(ENTRIES SHOWN):
*** Block opens ***

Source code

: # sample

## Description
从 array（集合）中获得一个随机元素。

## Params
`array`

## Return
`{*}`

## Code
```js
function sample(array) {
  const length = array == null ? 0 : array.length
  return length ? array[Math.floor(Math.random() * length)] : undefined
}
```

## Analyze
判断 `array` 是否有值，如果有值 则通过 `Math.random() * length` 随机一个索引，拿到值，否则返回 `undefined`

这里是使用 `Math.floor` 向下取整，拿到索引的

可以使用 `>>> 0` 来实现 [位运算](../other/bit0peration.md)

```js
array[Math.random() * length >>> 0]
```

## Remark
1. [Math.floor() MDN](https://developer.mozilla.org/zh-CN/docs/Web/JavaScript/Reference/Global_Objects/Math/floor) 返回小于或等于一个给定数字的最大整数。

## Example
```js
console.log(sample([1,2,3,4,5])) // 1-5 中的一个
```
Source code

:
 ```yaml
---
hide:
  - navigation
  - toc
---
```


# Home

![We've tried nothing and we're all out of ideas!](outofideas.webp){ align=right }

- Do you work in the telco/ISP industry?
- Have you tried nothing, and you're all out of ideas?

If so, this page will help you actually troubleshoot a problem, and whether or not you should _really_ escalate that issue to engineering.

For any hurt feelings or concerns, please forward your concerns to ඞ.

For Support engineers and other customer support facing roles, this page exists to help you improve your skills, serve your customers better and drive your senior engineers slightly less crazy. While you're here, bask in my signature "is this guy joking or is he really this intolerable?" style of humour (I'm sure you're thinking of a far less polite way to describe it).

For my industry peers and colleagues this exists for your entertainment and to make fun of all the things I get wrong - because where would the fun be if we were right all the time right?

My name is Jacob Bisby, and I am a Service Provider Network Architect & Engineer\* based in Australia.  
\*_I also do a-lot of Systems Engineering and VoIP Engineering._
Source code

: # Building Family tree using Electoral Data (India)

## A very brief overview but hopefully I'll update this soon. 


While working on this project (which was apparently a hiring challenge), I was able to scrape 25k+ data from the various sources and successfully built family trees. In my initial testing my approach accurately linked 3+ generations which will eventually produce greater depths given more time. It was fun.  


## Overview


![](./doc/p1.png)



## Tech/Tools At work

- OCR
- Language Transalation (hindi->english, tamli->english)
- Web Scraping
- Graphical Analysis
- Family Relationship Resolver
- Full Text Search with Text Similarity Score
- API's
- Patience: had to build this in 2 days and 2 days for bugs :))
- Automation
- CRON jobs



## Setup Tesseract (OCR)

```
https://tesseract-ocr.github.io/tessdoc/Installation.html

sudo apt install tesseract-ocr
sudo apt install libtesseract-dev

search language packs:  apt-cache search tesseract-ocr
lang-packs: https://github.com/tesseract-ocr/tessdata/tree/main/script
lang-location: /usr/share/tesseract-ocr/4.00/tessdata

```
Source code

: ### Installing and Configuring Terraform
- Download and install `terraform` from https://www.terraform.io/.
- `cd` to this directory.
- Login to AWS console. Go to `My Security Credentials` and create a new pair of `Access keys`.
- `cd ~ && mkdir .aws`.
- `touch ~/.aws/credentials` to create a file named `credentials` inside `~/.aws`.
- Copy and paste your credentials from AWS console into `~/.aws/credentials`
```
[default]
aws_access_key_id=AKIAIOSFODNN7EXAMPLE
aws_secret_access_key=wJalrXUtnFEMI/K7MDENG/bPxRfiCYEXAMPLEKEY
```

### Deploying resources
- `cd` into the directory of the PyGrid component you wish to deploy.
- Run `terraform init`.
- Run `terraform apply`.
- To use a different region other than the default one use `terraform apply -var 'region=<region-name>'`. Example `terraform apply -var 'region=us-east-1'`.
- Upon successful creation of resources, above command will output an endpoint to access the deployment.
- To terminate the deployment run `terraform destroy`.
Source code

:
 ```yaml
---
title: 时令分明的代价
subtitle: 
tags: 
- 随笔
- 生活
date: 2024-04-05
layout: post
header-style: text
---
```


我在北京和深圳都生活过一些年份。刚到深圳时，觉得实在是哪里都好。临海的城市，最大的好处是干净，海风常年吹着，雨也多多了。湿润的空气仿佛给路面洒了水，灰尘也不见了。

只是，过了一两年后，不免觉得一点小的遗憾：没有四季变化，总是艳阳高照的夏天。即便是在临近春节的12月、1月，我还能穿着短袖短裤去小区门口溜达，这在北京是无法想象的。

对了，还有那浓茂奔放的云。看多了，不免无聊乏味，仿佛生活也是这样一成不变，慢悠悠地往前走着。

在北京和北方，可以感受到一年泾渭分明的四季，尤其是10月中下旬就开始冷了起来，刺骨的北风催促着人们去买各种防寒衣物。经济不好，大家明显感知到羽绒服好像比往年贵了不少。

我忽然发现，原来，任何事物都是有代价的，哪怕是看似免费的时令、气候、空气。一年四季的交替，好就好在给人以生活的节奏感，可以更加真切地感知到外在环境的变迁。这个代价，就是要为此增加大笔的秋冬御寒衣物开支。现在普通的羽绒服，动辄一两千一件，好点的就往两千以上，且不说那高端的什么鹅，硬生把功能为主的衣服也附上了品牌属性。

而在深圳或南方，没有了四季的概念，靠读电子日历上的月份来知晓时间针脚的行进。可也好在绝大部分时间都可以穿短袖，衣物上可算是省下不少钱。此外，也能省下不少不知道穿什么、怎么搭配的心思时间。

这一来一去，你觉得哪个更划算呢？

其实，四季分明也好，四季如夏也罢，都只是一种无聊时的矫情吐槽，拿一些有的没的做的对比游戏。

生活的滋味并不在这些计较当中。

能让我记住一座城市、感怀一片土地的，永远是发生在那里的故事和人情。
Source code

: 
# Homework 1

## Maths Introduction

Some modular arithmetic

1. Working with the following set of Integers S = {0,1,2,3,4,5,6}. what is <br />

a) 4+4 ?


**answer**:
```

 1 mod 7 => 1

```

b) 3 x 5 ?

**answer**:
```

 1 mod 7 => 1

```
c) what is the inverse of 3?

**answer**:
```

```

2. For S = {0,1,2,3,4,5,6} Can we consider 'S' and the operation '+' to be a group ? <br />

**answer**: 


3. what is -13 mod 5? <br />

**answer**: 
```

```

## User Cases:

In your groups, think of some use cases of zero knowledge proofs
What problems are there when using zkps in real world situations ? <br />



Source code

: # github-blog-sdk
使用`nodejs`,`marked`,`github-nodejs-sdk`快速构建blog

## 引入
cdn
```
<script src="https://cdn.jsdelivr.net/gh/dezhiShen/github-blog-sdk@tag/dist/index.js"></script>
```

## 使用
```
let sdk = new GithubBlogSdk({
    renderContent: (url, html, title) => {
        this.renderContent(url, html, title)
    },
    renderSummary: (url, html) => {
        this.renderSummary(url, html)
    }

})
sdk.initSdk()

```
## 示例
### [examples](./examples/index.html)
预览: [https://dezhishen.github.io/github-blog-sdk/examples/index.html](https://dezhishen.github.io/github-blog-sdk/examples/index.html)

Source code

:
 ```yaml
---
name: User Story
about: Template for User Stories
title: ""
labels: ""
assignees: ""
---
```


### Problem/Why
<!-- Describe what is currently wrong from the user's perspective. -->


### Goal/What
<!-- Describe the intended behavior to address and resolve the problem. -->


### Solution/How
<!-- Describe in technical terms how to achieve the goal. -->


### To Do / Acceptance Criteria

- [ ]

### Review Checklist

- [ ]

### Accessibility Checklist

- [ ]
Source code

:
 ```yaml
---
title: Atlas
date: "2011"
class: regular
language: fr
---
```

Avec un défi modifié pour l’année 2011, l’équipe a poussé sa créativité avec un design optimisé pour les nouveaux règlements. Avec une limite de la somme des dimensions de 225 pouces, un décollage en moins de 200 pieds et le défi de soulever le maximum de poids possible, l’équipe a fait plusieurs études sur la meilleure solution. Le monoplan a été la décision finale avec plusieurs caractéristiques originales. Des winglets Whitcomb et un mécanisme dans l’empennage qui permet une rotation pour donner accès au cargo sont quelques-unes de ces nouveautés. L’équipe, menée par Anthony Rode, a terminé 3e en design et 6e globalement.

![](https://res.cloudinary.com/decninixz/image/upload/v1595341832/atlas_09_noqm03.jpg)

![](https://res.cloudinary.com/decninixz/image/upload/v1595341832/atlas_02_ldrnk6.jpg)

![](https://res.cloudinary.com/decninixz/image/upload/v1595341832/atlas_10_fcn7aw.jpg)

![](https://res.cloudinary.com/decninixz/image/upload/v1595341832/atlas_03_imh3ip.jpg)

*** Block closes ***

(WORK INSTRUCTION):
The response must give every line from the material above that holds the string "cloudinary".

(RESULT OF THIS TASK):
![](https://res.cloudinary.com/decninixz/image/upload/v1595341832/atlas_09_noqm03.jpg)
![](https://res.cloudinary.com/decninixz/image/upload/v1595341832/atlas_02_ldrnk6.jpg)
![](https://res.cloudinary.com/decninixz/image/upload/v1595341832/atlas_10_fcn7aw.jpg)
![](https://res.cloudinary.com/decninixz/image/upload/v1595341832/atlas_03_imh3ip.jpg)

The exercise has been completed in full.